→ PROBLEM
Using the records below, count the lines containing "locations" and give only the total.

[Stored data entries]
##############################

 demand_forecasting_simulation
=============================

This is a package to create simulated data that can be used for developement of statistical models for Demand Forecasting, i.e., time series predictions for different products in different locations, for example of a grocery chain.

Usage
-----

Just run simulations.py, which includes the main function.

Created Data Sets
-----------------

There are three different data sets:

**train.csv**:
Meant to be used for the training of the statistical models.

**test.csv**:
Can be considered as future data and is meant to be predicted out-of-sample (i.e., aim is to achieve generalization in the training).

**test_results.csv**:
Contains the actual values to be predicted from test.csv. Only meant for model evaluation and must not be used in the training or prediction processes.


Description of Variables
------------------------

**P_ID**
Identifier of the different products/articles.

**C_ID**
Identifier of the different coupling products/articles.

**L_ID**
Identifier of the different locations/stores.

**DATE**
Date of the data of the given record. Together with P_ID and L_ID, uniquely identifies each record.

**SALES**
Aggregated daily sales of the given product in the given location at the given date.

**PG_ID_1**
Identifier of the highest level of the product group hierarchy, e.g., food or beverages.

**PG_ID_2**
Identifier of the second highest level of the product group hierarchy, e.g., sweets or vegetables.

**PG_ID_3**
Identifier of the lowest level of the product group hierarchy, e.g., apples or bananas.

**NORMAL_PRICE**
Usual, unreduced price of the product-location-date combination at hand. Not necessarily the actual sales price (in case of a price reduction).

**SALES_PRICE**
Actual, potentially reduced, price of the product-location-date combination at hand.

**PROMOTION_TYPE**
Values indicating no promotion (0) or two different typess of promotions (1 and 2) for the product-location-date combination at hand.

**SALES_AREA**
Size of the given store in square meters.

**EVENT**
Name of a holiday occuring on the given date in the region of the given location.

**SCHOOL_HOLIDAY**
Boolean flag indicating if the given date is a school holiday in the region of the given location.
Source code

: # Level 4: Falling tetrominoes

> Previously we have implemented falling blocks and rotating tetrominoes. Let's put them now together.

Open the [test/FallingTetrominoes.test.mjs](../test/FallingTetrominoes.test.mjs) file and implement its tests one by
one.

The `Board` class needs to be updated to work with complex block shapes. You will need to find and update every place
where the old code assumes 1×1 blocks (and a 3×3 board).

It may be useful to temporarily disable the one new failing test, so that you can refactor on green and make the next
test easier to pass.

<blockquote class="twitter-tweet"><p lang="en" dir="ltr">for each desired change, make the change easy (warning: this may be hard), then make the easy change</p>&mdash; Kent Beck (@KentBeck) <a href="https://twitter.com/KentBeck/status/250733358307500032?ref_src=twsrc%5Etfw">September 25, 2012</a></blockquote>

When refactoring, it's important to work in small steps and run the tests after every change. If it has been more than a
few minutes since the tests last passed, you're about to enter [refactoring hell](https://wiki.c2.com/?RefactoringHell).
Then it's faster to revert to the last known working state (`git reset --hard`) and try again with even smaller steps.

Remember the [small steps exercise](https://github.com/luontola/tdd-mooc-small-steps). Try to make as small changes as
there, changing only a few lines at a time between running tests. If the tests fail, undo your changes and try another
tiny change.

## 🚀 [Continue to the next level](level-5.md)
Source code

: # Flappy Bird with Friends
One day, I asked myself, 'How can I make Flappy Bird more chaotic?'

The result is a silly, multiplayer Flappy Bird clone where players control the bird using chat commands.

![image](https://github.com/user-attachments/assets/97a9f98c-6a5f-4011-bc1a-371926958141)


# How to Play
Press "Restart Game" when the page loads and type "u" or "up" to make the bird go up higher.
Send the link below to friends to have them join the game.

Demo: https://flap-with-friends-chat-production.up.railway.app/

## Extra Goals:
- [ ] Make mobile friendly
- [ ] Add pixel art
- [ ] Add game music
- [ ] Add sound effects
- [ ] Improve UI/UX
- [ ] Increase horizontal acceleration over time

##############################

→ YOUR RESPONSE
2